SSM-Inline 2 2024

How Three Families Found New Beginnings in Sault Ste. Marie

Discover how three families from Ukraine, India and Trinidad chose Sault Ste. Marie as their new home, thriving through community support and new career opportunities.

June 13, 2024

Some newcomers spend years planning their move to Canada. For others, a sudden turn of events brings them to a city that they now call their perfect home.

That latter situation is how Iryna and Dmytro Pustovar found themselves moving from Ukraine to Sault Ste. Marie in 2022—a few stressful months after Russia invaded their home country. The couple were preparing to return home to Kyiv from vacation in Sri Lanka when conflict erupted and they quickly decided to uproot their lives.

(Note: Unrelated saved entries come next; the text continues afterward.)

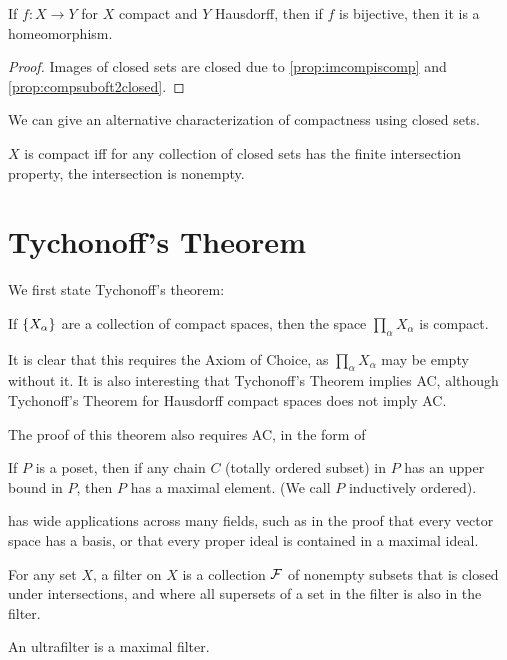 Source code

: \begin{proposition}
    If $f\colon X \to Y$ for $X$ compact and $Y$ Hausdorff, then if $f$ is bijective, then it is a homeomorphism.
\end{proposition}

\begin{proof}
    Images of closed sets are closed due to \autoref{prop:imcompiscomp} and \autoref{prop:compsuboft2closed}.
\end{proof}

We can give an alternative characterization of compactness using closed sets.

\begin{proposition}
    $X$ is compact iff for any collection of closed sets has the finite intersection property, the intersection is nonempty.
\end{proposition}

\section{Tychonoff's Theorem}

We first state Tychonoff's theorem:

\begin{theorem}
    \label{thm:tychonoff}
    If $\qty{X_\alpha}$ are a collection of compact spaces, then the space $\prod_\alpha X_\alpha$ is compact.
\end{theorem}

It is clear that this requires the Axiom of Choice, as $\prod_\alpha X_\alpha$ may be empty without it. It is also interesting that Tychonoff's Theorem implies AC, although Tychonoff's Theorem for Hausdorff compact spaces does not imply AC.

The proof of this theorem also requires AC, in the form of 

\begin{theorem}
    \label{thm:zorn}
    If $P$ is a poset, then if any chain $C$ (totally ordered subset) in $P$ has an upper bound in $P$, then $P$ has a maximal element. (We call $P$ inductively ordered).
\end{theorem}

 has wide applications across many fields, such as in the proof that every vector space has a basis, or that every proper ideal is contained in a maximal ideal.

\begin{definition}
    For any set $X$, a filter on $X$ is a collection $\mathcal F$ of nonempty subsets that is closed under intersections, and where all supersets of a set in the filter is also in the filter.

    An ultrafilter is a maximal filter.
\end{definition}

“We were following the newspapers and Facebook posts to see what people were doing, where we could go,” says Iryna. “Working in television production, it seemed like we could have a lot of opportunities in Canada. But then we started thinking where should we go? Canada is huge.”

All signs pointed to Sault Ste. Marie.

First, Iryna began to message with a Ukrainian-Canadian woman who lives in the city and wanted to host Ukrainians who were fleeing the war. “The exact same day, I typed into Google ‘best production companies in Canada’ and we found one with offices in Sault Ste. Marie,” says Dmytro. When the couple looked into educational opportunities for their 17-year-old, their minds were made up.

“All things were pointing to Sault Ste. Marie,” Dmytro says. Two years later, he says those signs helped the couple make the best decision of their lives.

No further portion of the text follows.